Welcome to WebmasterWorld Guest from 54.167.252.62

Forum Moderators: bill

Message Too Old, No Replies

Anti-Virus software that accepts gzip encoding?

     
11:59 pm on Nov 1, 2010 (gmt 0)

WebmasterWorld Administrator ergophobe is a WebmasterWorld Top Contributor of All Time 10+ Year Member Top Contributors Of The Month



Last I looked, most anti-virus software (and definitely Norton/McAfee/Symantec) would strip the accept encoding header thereby preventing most servers from sending compressed content.

Since I'm on a slow connection a lot and even worse, it's satellite, which means high latency so fewer packets is much better than more packets, I'd really rather make my computer do that work.
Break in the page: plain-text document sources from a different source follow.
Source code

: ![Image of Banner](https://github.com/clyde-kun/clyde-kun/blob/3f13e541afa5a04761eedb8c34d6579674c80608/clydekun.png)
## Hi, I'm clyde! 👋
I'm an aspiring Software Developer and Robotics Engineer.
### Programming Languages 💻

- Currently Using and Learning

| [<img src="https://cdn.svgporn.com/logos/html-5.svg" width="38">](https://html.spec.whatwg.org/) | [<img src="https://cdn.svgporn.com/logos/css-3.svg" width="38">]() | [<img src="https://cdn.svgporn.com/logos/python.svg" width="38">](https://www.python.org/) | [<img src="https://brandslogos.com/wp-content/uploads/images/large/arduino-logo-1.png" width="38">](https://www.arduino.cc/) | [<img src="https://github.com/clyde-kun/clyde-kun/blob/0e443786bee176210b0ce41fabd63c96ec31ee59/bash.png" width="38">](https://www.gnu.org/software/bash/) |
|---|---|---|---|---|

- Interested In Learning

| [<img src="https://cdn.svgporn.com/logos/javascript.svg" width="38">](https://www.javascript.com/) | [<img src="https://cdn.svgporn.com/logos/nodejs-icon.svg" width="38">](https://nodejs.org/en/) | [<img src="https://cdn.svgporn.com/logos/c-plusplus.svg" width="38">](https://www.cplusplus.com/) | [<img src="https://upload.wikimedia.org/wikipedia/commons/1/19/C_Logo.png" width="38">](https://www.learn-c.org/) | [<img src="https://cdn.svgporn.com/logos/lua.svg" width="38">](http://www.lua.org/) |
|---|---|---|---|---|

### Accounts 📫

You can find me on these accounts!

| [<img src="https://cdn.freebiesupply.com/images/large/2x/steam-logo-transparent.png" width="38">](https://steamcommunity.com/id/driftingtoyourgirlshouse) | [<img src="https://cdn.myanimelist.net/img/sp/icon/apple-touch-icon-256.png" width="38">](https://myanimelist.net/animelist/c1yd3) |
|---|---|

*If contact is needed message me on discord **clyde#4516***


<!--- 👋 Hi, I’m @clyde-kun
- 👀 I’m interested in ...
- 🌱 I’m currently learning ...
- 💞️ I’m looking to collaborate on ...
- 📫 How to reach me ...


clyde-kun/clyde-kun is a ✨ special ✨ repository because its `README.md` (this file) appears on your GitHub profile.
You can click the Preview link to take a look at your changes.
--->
Any suggestions for anti-virus software that you've tested and demonstrated to not interfere with accept-encoding header?

BTW, if you're not sure this applies to you look at the headers Firefox sends using LiveHTTP headers. This verifies the browser is sending the right headers.

Then go to
[whatsmyip.org...]
which will often show you that those headers do not make it to the server.
12:58 pm on Nov 3, 2010 (gmt 0)

WebmasterWorld Administrator coopster is a WebmasterWorld Top Contributor of All Time 10+ Year Member



Zone Alarm AV uses Kaspersky and it works as you wish. I believe the feature you are looking for is called real-time protection or on-demand, on-access ... pick one. Wiki explains it a bit: [en.wikipedia.org...]
6:28 pm on Nov 4, 2010 (gmt 0)

WebmasterWorld Administrator ergophobe is a WebmasterWorld Top Contributor of All Time 10+ Year Member Top Contributors Of The Month



Nope... I have that feature. It's what screws everything up.

Most AV software strips or mangles the Accept-Encoding HTTP header so that no matter how your browser is requesting the page and how the server is serving it, you will never get the gzipped version.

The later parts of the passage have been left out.